* [WORK ORDER]
Please give the listing again in its entirety, exactly as written.

* [GIVEN DATA]
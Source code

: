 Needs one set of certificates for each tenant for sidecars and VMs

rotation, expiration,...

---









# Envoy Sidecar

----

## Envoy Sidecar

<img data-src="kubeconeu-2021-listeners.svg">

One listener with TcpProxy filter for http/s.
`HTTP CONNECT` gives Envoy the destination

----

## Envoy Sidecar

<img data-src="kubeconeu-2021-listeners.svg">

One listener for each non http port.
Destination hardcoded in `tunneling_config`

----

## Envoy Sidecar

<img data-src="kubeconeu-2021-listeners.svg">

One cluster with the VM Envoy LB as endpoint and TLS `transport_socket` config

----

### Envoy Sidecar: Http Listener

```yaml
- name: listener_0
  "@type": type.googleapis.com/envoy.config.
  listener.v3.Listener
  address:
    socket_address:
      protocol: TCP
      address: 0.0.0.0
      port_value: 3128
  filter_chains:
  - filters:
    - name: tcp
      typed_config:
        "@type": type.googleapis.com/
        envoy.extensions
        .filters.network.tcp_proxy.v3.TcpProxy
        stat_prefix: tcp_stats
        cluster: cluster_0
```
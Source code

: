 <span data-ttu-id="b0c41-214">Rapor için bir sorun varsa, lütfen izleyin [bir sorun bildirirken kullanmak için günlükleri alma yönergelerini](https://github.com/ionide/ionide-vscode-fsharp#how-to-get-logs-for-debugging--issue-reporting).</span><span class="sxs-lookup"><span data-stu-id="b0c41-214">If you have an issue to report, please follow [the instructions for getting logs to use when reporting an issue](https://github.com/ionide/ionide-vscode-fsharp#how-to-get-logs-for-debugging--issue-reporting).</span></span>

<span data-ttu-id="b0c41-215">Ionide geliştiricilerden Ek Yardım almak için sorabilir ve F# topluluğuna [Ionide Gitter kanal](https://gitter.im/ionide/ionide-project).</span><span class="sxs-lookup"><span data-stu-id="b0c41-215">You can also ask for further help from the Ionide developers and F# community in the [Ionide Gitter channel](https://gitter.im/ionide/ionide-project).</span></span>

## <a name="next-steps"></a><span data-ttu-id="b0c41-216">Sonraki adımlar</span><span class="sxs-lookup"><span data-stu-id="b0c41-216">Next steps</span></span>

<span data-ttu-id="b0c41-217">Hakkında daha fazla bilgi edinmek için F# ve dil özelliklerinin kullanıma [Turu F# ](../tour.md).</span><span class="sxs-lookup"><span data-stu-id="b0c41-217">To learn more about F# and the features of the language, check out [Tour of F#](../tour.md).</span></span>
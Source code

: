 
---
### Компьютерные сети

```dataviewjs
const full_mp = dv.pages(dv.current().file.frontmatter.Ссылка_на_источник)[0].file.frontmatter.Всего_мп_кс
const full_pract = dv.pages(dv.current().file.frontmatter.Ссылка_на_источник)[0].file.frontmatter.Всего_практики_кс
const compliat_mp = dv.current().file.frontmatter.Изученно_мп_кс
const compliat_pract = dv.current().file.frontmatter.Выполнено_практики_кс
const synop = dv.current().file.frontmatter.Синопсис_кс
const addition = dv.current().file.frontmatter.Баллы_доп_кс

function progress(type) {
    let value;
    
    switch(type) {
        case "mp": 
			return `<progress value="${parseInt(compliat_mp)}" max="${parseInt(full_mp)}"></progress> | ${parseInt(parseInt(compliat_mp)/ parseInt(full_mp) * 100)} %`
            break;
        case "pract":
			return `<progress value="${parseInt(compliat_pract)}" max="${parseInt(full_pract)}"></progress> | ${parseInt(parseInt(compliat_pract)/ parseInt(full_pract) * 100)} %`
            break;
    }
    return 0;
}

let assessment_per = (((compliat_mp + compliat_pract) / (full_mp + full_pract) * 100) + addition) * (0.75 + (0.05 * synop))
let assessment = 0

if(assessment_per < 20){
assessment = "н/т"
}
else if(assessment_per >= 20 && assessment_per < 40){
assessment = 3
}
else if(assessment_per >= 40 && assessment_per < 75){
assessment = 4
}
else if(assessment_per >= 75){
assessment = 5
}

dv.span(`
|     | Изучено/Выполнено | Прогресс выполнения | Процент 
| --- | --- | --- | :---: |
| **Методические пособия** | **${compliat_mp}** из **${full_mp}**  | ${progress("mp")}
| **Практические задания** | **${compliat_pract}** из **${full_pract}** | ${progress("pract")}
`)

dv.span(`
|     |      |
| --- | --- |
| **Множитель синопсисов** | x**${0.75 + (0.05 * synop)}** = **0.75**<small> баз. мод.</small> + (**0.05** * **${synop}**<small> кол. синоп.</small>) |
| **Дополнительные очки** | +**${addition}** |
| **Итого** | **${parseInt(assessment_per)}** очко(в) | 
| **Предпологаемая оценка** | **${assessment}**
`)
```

* [EXERCISE RESPONSE]
Source code

: Needs one set of certificates for each tenant for sidecars and VMs

rotation, expiration,...

---









# Envoy Sidecar

----

## Envoy Sidecar

<img data-src="kubeconeu-2021-listeners.svg">

One listener with TcpProxy filter for http/s.
`HTTP CONNECT` gives Envoy the destination

----

## Envoy Sidecar

<img data-src="kubeconeu-2021-listeners.svg">

One listener for each non http port.
Destination hardcoded in `tunneling_config`

----

## Envoy Sidecar

<img data-src="kubeconeu-2021-listeners.svg">

One cluster with the VM Envoy LB as endpoint and TLS `transport_socket` config

----

### Envoy Sidecar: Http Listener

```yaml
- name: listener_0
  "@type": type.googleapis.com/envoy.config.
  listener.v3.Listener
  address:
    socket_address:
      protocol: TCP
      address: 0.0.0.0
      port_value: 3128
  filter_chains:
  - filters:
    - name: tcp
      typed_config:
        "@type": type.googleapis.com/
        envoy.extensions
        .filters.network.tcp_proxy.v3.TcpProxy
        stat_prefix: tcp_stats
        cluster: cluster_0
```
Source code

: <span data-ttu-id="b0c41-214">Rapor için bir sorun varsa, lütfen izleyin [bir sorun bildirirken kullanmak için günlükleri alma yönergelerini](https://github.com/ionide/ionide-vscode-fsharp#how-to-get-logs-for-debugging--issue-reporting).</span><span class="sxs-lookup"><span data-stu-id="b0c41-214">If you have an issue to report, please follow [the instructions for getting logs to use when reporting an issue](https://github.com/ionide/ionide-vscode-fsharp#how-to-get-logs-for-debugging--issue-reporting).</span></span>

<span data-ttu-id="b0c41-215">Ionide geliştiricilerden Ek Yardım almak için sorabilir ve F# topluluğuna [Ionide Gitter kanal](https://gitter.im/ionide/ionide-project).</span><span class="sxs-lookup"><span data-stu-id="b0c41-215">You can also ask for further help from the Ionide developers and F# community in the [Ionide Gitter channel](https://gitter.im/ionide/ionide-project).</span></span>

## <a name="next-steps"></a><span data-ttu-id="b0c41-216">Sonraki adımlar</span><span class="sxs-lookup"><span data-stu-id="b0c41-216">Next steps</span></span>

<span data-ttu-id="b0c41-217">Hakkında daha fazla bilgi edinmek için F# ve dil özelliklerinin kullanıma [Turu F# ](../tour.md).</span><span class="sxs-lookup"><span data-stu-id="b0c41-217">To learn more about F# and the features of the language, check out [Tour of F#](../tour.md).</span></span>
Source code

: 
---
### Компьютерные сети

```dataviewjs
const full_mp = dv.pages(dv.current().file.frontmatter.Ссылка_на_источник)[0].file.frontmatter.Всего_мп_кс
const full_pract = dv.pages(dv.current().file.frontmatter.Ссылка_на_источник)[0].file.frontmatter.Всего_практики_кс
const compliat_mp = dv.current().file.frontmatter.Изученно_мп_кс
const compliat_pract = dv.current().file.frontmatter.Выполнено_практики_кс
const synop = dv.current().file.frontmatter.Синопсис_кс
const addition = dv.current().file.frontmatter.Баллы_доп_кс

function progress(type) {
    let value;
    
    switch(type) {
        case "mp": 
			return `<progress value="${parseInt(compliat_mp)}" max="${parseInt(full_mp)}"></progress> | ${parseInt(parseInt(compliat_mp)/ parseInt(full_mp) * 100)} %`
            break;
        case "pract":
			return `<progress value="${parseInt(compliat_pract)}" max="${parseInt(full_pract)}"></progress> | ${parseInt(parseInt(compliat_pract)/ parseInt(full_pract) * 100)} %`
            break;
    }
    return 0;
}

let assessment_per = (((compliat_mp + compliat_pract) / (full_mp + full_pract) * 100) + addition) * (0.75 + (0.05 * synop))
let assessment = 0

if(assessment_per < 20){
assessment = "н/т"
}
else if(assessment_per >= 20 && assessment_per < 40){
assessment = 3
}
else if(assessment_per >= 40 && assessment_per < 75){
assessment = 4
}
else if(assessment_per >= 75){
assessment = 5
}

dv.span(`
|     | Изучено/Выполнено | Прогресс выполнения | Процент 
| --- | --- | --- | :---: |
| **Методические пособия** | **${compliat_mp}** из **${full_mp}**  | ${progress("mp")}
| **Практические задания** | **${compliat_pract}** из **${full_pract}** | ${progress("pract")}
`)

dv.span(`
|     |      |
| --- | --- |
| **Множитель синопсисов** | x**${0.75 + (0.05 * synop)}** = **0.75**<small> баз. мод.</small> + (**0.05** * **${synop}**<small> кол. синоп.</small>) |
| **Дополнительные очки** | +**${addition}** |
| **Итого** | **${parseInt(assessment_per)}** очко(в) | 
| **Предпологаемая оценка** | **${assessment}**
`)
```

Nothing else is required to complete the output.